UK architecture studio Foster + Partners has completed an administration building in South Carolina with a winged roof that covers a skybridge.
Located in Greenville, the Greenville County Administration Building contains offices and is part of a wider redevelopment of the county's central square by RocaPoint Partners.
The building consists of two separate glass volumes conjoined by a winged roof that covers a central walkway and an elevated skybridge connecting the third floor.
"The building will make a significant contribution to Greenville County, acting as a place for local people to meet in serene natural surroundings," said Foster + Partners head of studio Nigel Dancey.
"The overhanging roof converges to create a shaded plaza, with crisp edges that accentuate the building's unique form."
At its centre, the roof protrudes in a pyramidal canopy, which is made of a series of translucent panels framed with brown metal.
Colourful, integrated lighting illuminates the central space at night.
A glass curtain wall envelopes each volume. The team states the glass was used to symbolically erase the boundary between the public and the government.
Inside, offices and "vast" lobby spaces were distributed across the building's four storeys.
Warm-coloured metal was used for accents on the facade, which are a nod to the Greenville County landscape and the brick masonry historically used in the area.
This same warm tone is found in the Corten steel of a veterans memorial that fans out just in front of the building.
The building's interior lobby is a double-height space with lofted walkways that surround glass-enclosed offices.
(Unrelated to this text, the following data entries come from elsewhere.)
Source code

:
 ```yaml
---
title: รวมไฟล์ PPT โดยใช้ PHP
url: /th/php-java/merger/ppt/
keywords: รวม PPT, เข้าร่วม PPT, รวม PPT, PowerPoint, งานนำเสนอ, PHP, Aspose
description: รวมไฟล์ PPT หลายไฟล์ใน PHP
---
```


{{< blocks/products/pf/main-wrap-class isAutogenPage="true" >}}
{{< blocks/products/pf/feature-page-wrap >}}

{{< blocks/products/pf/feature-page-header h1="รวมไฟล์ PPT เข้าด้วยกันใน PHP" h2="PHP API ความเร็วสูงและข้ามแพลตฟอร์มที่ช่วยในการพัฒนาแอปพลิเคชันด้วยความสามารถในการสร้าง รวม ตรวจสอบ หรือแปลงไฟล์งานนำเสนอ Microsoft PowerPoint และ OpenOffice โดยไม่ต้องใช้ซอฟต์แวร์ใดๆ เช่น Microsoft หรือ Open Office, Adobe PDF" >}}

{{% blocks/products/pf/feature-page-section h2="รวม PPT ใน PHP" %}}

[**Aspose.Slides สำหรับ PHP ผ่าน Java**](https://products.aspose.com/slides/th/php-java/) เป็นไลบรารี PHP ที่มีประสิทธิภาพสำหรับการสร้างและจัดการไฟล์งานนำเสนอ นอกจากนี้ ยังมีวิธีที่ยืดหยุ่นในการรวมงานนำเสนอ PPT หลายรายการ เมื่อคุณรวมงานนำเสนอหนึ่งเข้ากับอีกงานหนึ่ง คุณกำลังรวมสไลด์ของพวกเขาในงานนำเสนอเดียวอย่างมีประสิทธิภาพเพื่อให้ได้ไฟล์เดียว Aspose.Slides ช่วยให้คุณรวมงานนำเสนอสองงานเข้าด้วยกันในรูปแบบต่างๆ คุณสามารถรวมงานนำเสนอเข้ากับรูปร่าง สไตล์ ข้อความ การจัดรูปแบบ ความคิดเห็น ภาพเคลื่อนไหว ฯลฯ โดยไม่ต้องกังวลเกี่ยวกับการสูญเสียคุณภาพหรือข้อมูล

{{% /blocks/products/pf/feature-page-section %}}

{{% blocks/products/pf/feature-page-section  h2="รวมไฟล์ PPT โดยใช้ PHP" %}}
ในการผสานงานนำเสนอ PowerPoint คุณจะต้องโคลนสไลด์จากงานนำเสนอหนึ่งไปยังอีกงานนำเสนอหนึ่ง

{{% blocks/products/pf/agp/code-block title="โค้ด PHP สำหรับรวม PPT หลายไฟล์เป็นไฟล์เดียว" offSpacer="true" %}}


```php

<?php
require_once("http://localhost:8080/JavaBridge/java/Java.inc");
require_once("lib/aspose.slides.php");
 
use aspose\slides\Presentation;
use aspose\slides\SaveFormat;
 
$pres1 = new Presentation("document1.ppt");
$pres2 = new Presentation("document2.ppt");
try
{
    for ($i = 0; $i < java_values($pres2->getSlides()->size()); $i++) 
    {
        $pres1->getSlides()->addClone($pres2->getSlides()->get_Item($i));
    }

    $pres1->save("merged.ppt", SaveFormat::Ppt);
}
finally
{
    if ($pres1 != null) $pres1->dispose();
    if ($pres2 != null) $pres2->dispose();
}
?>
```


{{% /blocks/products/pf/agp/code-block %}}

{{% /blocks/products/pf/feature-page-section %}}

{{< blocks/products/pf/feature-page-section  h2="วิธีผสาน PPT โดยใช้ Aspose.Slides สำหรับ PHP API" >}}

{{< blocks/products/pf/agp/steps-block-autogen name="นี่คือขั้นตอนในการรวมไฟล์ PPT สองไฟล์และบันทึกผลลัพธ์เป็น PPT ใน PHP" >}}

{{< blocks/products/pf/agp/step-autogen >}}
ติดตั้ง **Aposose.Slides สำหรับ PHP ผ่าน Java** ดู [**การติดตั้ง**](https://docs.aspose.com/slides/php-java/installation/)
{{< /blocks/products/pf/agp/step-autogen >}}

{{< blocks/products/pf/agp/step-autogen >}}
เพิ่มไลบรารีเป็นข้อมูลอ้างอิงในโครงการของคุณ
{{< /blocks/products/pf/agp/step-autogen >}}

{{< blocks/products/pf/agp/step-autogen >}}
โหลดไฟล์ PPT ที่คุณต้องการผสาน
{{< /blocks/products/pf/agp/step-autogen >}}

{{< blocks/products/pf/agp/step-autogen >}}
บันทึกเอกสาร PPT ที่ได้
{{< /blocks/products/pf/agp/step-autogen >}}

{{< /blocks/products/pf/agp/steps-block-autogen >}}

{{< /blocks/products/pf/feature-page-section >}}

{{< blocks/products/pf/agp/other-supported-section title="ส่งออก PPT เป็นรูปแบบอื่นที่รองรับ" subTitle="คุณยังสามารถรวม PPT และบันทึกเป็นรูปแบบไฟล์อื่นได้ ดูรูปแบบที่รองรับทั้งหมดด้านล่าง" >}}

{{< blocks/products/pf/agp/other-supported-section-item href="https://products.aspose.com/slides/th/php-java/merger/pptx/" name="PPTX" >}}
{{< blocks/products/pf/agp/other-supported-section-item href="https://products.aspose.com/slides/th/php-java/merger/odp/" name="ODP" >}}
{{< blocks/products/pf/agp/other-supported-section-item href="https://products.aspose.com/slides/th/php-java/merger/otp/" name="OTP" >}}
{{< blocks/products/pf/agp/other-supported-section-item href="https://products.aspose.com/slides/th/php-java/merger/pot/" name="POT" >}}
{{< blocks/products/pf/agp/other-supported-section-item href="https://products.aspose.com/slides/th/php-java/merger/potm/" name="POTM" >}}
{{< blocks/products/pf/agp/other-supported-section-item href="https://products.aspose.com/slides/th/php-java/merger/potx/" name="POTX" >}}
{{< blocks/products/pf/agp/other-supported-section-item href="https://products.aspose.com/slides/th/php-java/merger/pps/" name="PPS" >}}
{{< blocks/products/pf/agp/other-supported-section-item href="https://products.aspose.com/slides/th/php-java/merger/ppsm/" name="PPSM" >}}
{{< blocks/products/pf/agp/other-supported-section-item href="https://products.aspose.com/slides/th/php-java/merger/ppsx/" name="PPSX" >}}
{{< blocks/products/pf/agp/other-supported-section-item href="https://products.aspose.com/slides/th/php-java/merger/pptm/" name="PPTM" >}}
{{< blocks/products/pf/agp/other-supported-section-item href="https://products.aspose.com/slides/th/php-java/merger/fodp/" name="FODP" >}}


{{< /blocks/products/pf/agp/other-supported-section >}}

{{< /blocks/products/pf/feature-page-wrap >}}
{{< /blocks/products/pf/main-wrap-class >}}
Supporting columns, wrapped in a metallic finish, create distinct visual and physical markers in the space.
The floors, walls and ceiling were finished in a bright white, contrasted by the dark framing of the glass curtain wall and black furniture in the lobby.
The building faces a public space which will eventually be populated with cafes, restaurants and a fountain, according to the team.
At its back, a long staircase runs down a slope to meet the surrounding sidewalk.
It will act as a link between surrounding green spaces in Greenville's central square, which includes the linear Falls Park.
Foster + Partners recently revealed designs for a mixed-use development with fluted colonnades for Miami Beach and topped out the new JPMorgan headquarters in New York City.